Алексей Гуськов— Сам решил, сам поступил?
— Да! Ни слова, ни просьбы с его стороны. Ничего. Поэтому думаю: надо бы с ним совместно какую-нибудь историю сделать. Младший тоже самостоятельно идёт. Тем более, что ему я реально помочь не могу, поскольку сам как продюсер — кустарь-самоучка, а он всё-таки системно учится. Правда, прошлым летом я всё-таки отправил его на практику в Германию. Он там за месяц повзрослел года на три. Ещё бы! Покрасил половину пирса, каких досок настрогал. Словом, прошёл не на словах весь процесс создания фильма от бутафорского цеха до офиса, где составляют сметы. И приехал с очень здоровым пониманием, что он «никто». И что ему нужно учиться и учиться... Замечательное ощущение у человека, который хочет что-то сделать.

—Раньше вы занимались каратэ...
— Ух! Миллион лет назад.

— Поддерживаете форму или уже все давно на автопилоте?
— Да нет, поддерживаю. Какая-то есть система ограничений — в питании, алкоголе. Когда появляется время, стараюсь делать всякие упражнения.

— Если в работе всё-таки требуется или наступает пауза, чем заполняете?
— Прячусь. Участок в 85 километрах от Москвы, маленький дом, берёзы. Как только пауза — дня на три прячусь там. Нет интернета, почти не ловит сигнал телефон, с трудом принимает телевизор, там часто отключают свет. Просто великолепно!

—И что вы там делаете?
— Сплю. Прошу младшего сына скачать мне фильмы, какие сейчас смотрит молодежь. И смотрю. Но всё равно долго не выдерживаю. А большой отпуск выпадает крайне редко. В прошлом году первый раз за пять лет поехали на север Италии. Замечательное получилось путешествие.

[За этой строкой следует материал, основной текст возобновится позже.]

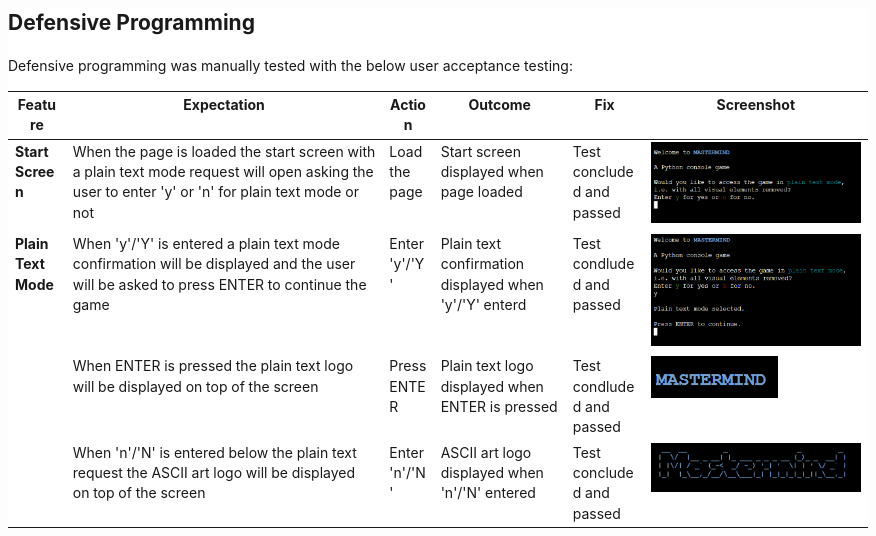 
## Defensive Programming

Defensive programming was manually tested with the below user acceptance testing:

| Feature | Expectation | Action | Outcome | Fix | Screenshot |
| --- | --- | --- | --- | --- | --- |
| **Start Screen** | When the page is loaded the start screen with a plain text mode request will open asking the user to enter 'y' or 'n' for plain text mode or not | Load the page | Start screen displayed when page loaded | Test concluded and passed | ![screenshot](documentation/features/feature-start-screen.png) |
| **Plain Text Mode** | When 'y'/'Y' is entered a plain text mode confirmation will be displayed and the user will be asked to press ENTER to continue the game | Enter 'y'/'Y' | Plain text confirmation displayed when 'y'/'Y' enterd | Test condluded and passed | ![screenshot](documentation/features/feature-plain-text-mode-selected.png) |
|  | When ENTER is pressed the plain text logo will be displayed on top of the screen | Press ENTER | Plain text logo displayed when ENTER is pressed | Test condluded and passed | ![screenshot](documentation/features/feature-logo-plain.png) |
|  | When 'n'/'N' is entered below the plain text request the ASCII art logo will be displayed on top of the screen | Enter 'n'/'N' | ASCII art logo displayed when 'n'/'N' entered | Test concluded and passed | ![screenshot](documentation/features/feature-logo.png) |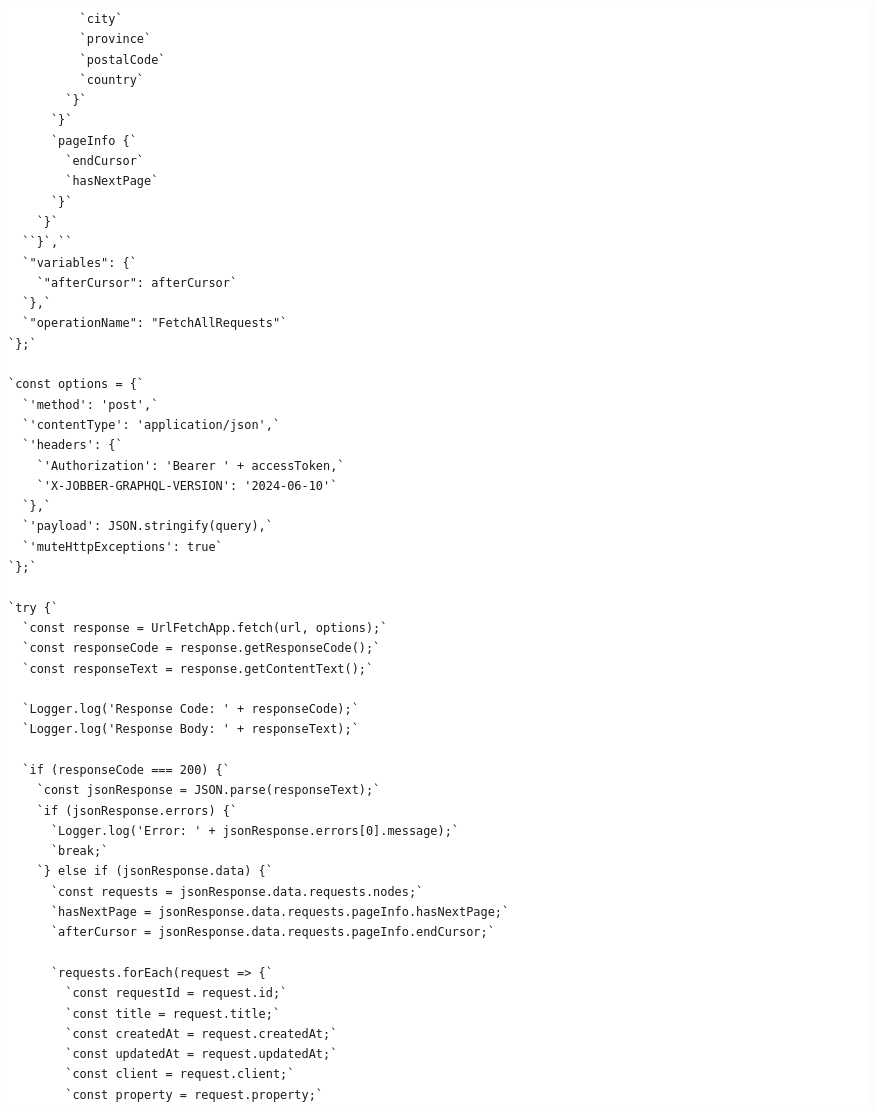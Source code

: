               `city`  
              `province`  
              `postalCode`  
              `country`  
            `}`  
          `}`  
          `pageInfo {`  
            `endCursor`  
            `hasNextPage`  
          `}`  
        `}`  
      ``}`,``  
      `"variables": {`  
        `"afterCursor": afterCursor`  
      `},`  
      `"operationName": "FetchAllRequests"`  
    `};`

    `const options = {`  
      `'method': 'post',`  
      `'contentType': 'application/json',`  
      `'headers': {`  
        `'Authorization': 'Bearer ' + accessToken,`  
        `'X-JOBBER-GRAPHQL-VERSION': '2024-06-10'`  
      `},`  
      `'payload': JSON.stringify(query),`  
      `'muteHttpExceptions': true`  
    `};`

    `try {`  
      `const response = UrlFetchApp.fetch(url, options);`  
      `const responseCode = response.getResponseCode();`  
      `const responseText = response.getContentText();`  
     
      `Logger.log('Response Code: ' + responseCode);`  
      `Logger.log('Response Body: ' + responseText);`

      `if (responseCode === 200) {`  
        `const jsonResponse = JSON.parse(responseText);`  
        `if (jsonResponse.errors) {`  
          `Logger.log('Error: ' + jsonResponse.errors[0].message);`  
          `break;`  
        `} else if (jsonResponse.data) {`  
          `const requests = jsonResponse.data.requests.nodes;`  
          `hasNextPage = jsonResponse.data.requests.pageInfo.hasNextPage;`  
          `afterCursor = jsonResponse.data.requests.pageInfo.endCursor;`

          `requests.forEach(request => {`  
            `const requestId = request.id;`  
            `const title = request.title;`  
            `const createdAt = request.createdAt;`  
            `const updatedAt = request.updatedAt;`  
            `const client = request.client;`  
            `const property = request.property;`

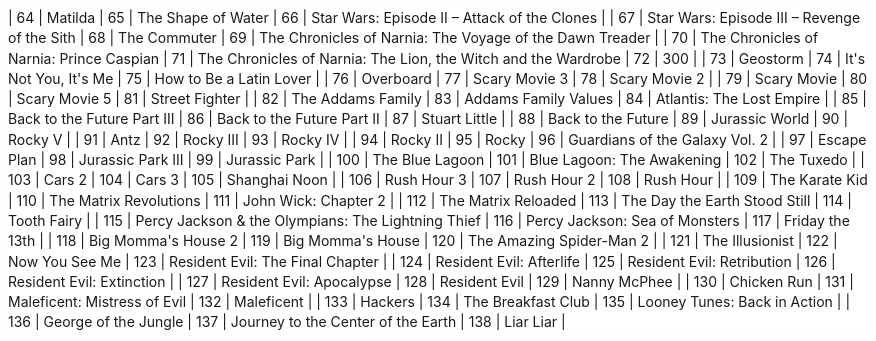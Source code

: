 | 64  | Matilda                                                | 65  | The Shape of Water                                                   | 66  | Star Wars: Episode II – Attack of the Clones                                        |
| 67  | Star Wars: Episode III – Revenge of the Sith           | 68  | The Commuter                                                         | 69  | The Chronicles of Narnia: The Voyage of the Dawn Treader                            |
| 70  | The Chronicles of Narnia: Prince Caspian               | 71  | The Chronicles of Narnia: The Lion, the Witch and the Wardrobe       | 72  | 300                                                                                 |
| 73  | Geostorm                                               | 74  | It's Not You, It's Me                                                | 75  | How to Be a Latin Lover                                                             |
| 76  | Overboard                                              | 77  | Scary Movie 3                                                        | 78  | Scary Movie 2                                                                       |
| 79  | Scary Movie                                            | 80  | Scary Movie 5                                                        | 81  | Street Fighter                                                                      |
| 82  | The Addams Family                                      | 83  | Addams Family Values                                                 | 84  | Atlantis: The Lost Empire                                                           |
| 85  | Back to the Future Part III                            | 86  | Back to the Future Part II                                           | 87  | Stuart Little                                                                       |
| 88  | Back to the Future                                     | 89  | Jurassic World                                                       | 90  | Rocky V                                                                             |
| 91  | Antz                                                   | 92  | Rocky III                                                            | 93  | Rocky IV                                                                            |
| 94  | Rocky II                                               | 95  | Rocky                                                                | 96  | Guardians of the Galaxy Vol. 2                                                      |
| 97  | Escape Plan                                            | 98  | Jurassic Park III                                                    | 99  | Jurassic Park                                                                       |
| 100 | The Blue Lagoon                                        | 101 | Blue Lagoon: The Awakening                                           | 102 | The Tuxedo                                                                          |
| 103 | Cars 2                                                 | 104 | Cars 3                                                               | 105 | Shanghai Noon                                                                       |
| 106 | Rush Hour 3                                            | 107 | Rush Hour 2                                                          | 108 | Rush Hour                                                                           |
| 109 | The Karate Kid                                         | 110 | The Matrix Revolutions                                               | 111 | John Wick: Chapter 2                                                                |
| 112 | The Matrix Reloaded                                    | 113 | The Day the Earth Stood Still                                        | 114 | Tooth Fairy                                                                         |
| 115 | Percy Jackson &amp; the Olympians: The Lightning Thief | 116 | Percy Jackson: Sea of Monsters                                       | 117 | Friday the 13th                                                                     |
| 118 | Big Momma's House 2                                    | 119 | Big Momma's House                                                    | 120 | The Amazing Spider-Man 2                                                            |
| 121 | The Illusionist                                        | 122 | Now You See Me                                                       | 123 | Resident Evil: The Final Chapter                                                    |
| 124 | Resident Evil: Afterlife                               | 125 | Resident Evil: Retribution                                           | 126 | Resident Evil: Extinction                                                           |
| 127 | Resident Evil: Apocalypse                              | 128 | Resident Evil                                                        | 129 | Nanny McPhee                                                                        |
| 130 | Chicken Run                                            | 131 | Maleficent: Mistress of Evil                                         | 132 | Maleficent                                                                          |
| 133 | Hackers                                                | 134 | The Breakfast Club                                                   | 135 | Looney Tunes: Back in Action                                                        |
| 136 | George of the Jungle                                   | 137 | Journey to the Center of the Earth                                   | 138 | Liar Liar                                                                           |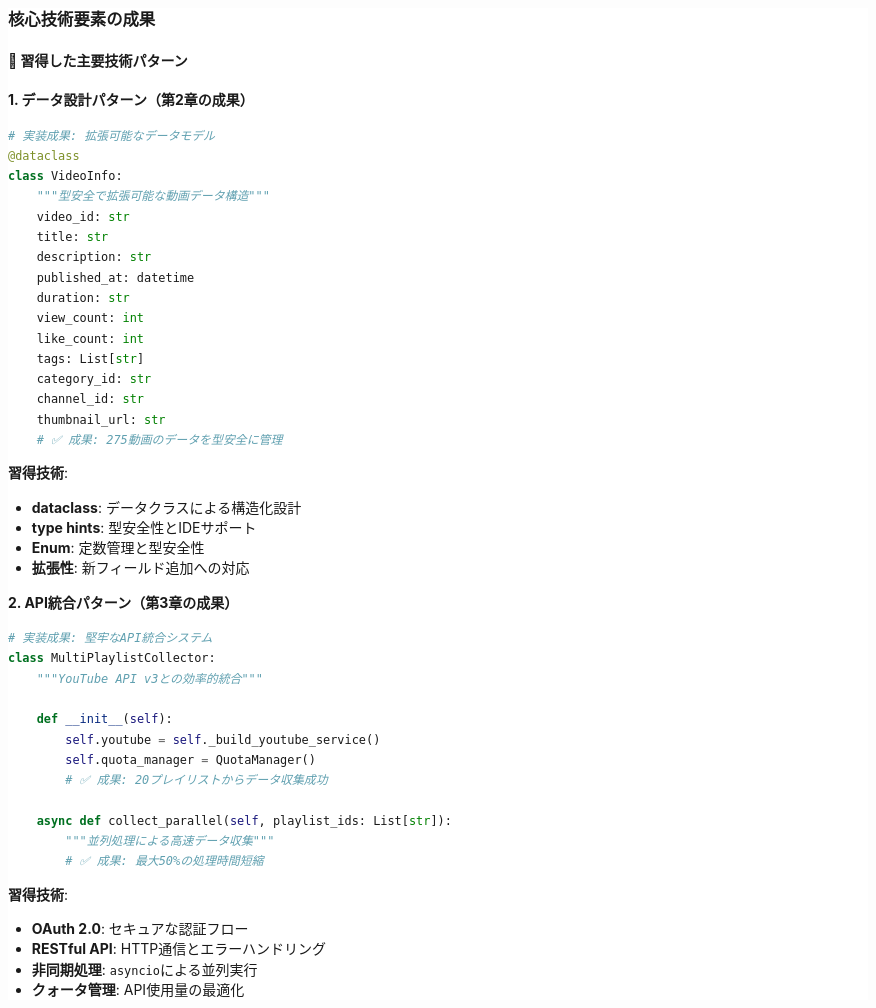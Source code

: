 ### **核心技術要素の成果**

#### **🎯 習得した主要技術パターン**

**1. データ設計パターン（第2章の成果）**

```python
# 実装成果: 拡張可能なデータモデル
@dataclass
class VideoInfo:
    """型安全で拡張可能な動画データ構造"""
    video_id: str
    title: str
    description: str
    published_at: datetime
    duration: str
    view_count: int
    like_count: int
    tags: List[str]
    category_id: str
    channel_id: str
    thumbnail_url: str
    # ✅ 成果: 275動画のデータを型安全に管理
```

**習得技術**:
- **dataclass**: データクラスによる構造化設計
- **type hints**: 型安全性とIDEサポート
- **Enum**: 定数管理と型安全性
- **拡張性**: 新フィールド追加への対応

**2. API統合パターン（第3章の成果）**

```python
# 実装成果: 堅牢なAPI統合システム
class MultiPlaylistCollector:
    """YouTube API v3との効率的統合"""
    
    def __init__(self):
        self.youtube = self._build_youtube_service()
        self.quota_manager = QuotaManager()
        # ✅ 成果: 20プレイリストからデータ収集成功
    
    async def collect_parallel(self, playlist_ids: List[str]):
        """並列処理による高速データ収集"""
        # ✅ 成果: 最大50%の処理時間短縮
```

**習得技術**:
- **OAuth 2.0**: セキュアな認証フロー
- **RESTful API**: HTTP通信とエラーハンドリング
- **非同期処理**: `asyncio`による並列実行
- **クォータ管理**: API使用量の最適化
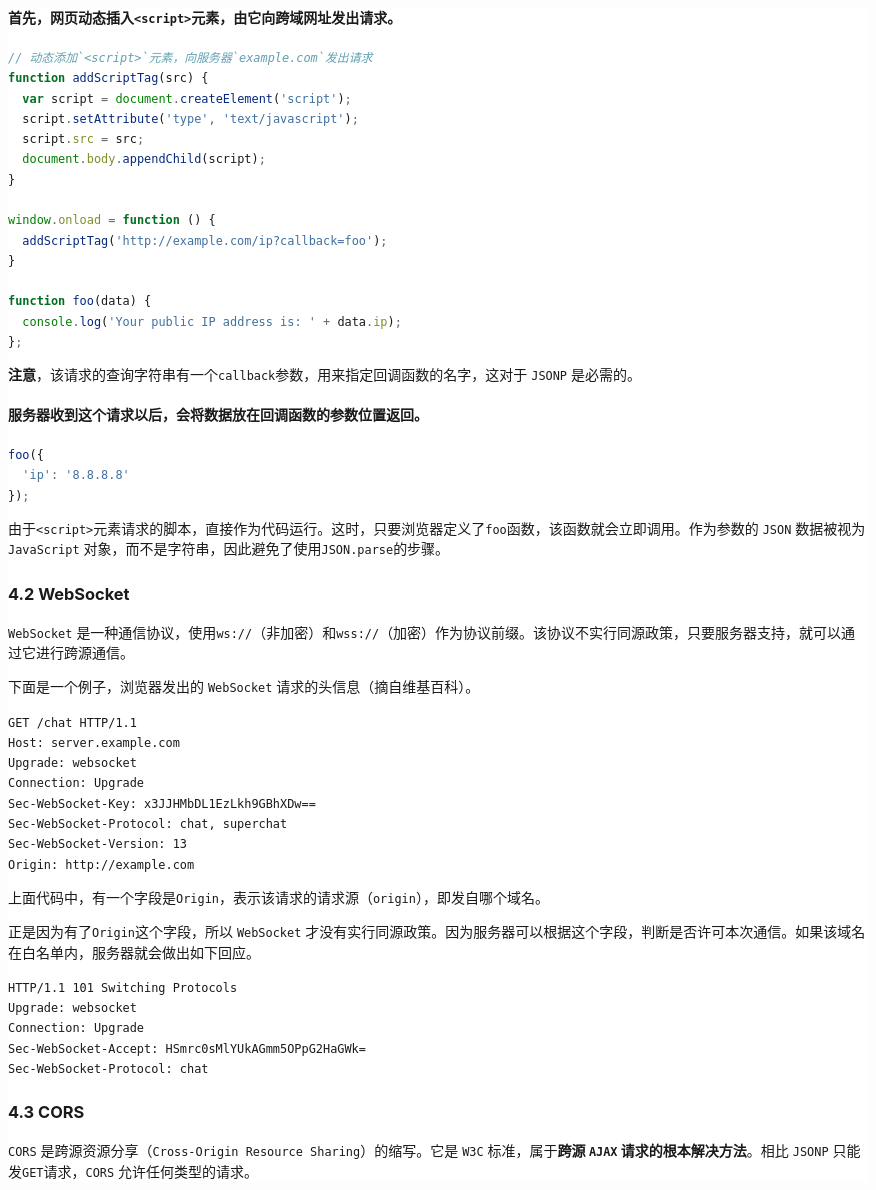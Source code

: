 #### 首先，网页动态插入`<script>`元素，由它向跨域网址发出请求。
```js
// 动态添加`<script>`元素，向服务器`example.com`发出请求
function addScriptTag(src) {
  var script = document.createElement('script');
  script.setAttribute('type', 'text/javascript');
  script.src = src;
  document.body.appendChild(script);
}

window.onload = function () {
  addScriptTag('http://example.com/ip?callback=foo');
}

function foo(data) {
  console.log('Your public IP address is: ' + data.ip);
};
```
**注意**，该请求的查询字符串有一个`callback`参数，用来指定回调函数的名字，这对于 `JSONP` 是必需的。

#### 服务器收到这个请求以后，会将数据放在回调函数的参数位置返回。
```js
foo({
  'ip': '8.8.8.8'
});
```
由于`<script>`元素请求的脚本，直接作为代码运行。这时，只要浏览器定义了`foo`函数，该函数就会立即调用。作为参数的 `JSON` 数据被视为 `JavaScript` 对象，而不是字符串，因此避免了使用`JSON.parse`的步骤。
### 4.2 WebSocket
`WebSocket` 是一种通信协议，使用`ws://`（非加密）和`wss://`（加密）作为协议前缀。该协议不实行同源政策，只要服务器支持，就可以通过它进行跨源通信。

下面是一个例子，浏览器发出的 `WebSocket` 请求的头信息（摘自维基百科）。
```
GET /chat HTTP/1.1
Host: server.example.com
Upgrade: websocket
Connection: Upgrade
Sec-WebSocket-Key: x3JJHMbDL1EzLkh9GBhXDw==
Sec-WebSocket-Protocol: chat, superchat
Sec-WebSocket-Version: 13
Origin: http://example.com
```
上面代码中，有一个字段是`Origin`，表示该请求的请求源（`origin`），即发自哪个域名。

正是因为有了`Origin`这个字段，所以 `WebSocket` 才没有实行同源政策。因为服务器可以根据这个字段，判断是否许可本次通信。如果该域名在白名单内，服务器就会做出如下回应。
```
HTTP/1.1 101 Switching Protocols
Upgrade: websocket
Connection: Upgrade
Sec-WebSocket-Accept: HSmrc0sMlYUkAGmm5OPpG2HaGWk=
Sec-WebSocket-Protocol: chat
```
### 4.3 CORS
`CORS` 是跨源资源分享（`Cross-Origin Resource Sharing`）的缩写。它是 `W3C` 标准，属于**跨源 `AJAX` 请求的根本解决方法**。相比 `JSONP` 只能发`GET`请求，`CORS` 允许任何类型的请求。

— Что в таких путешествиях для вас главное?
— Люблю смотреть, созерцать... У меня есть страница в фейсбуке, там я выкладываю фотографии. Недавно кто-то написал: «А где люди?» И действительно странно: оказывается, я снимаю так, что в кадр не попадают ни местные, ни туристы. Казалось бы, брожу по огромному городу, а получаются безлюдные созерцательные пейзажи. Наверное, брожу по какому-то своему придуманному миру. Вероятно, он где-то внутри меня есть и живёт.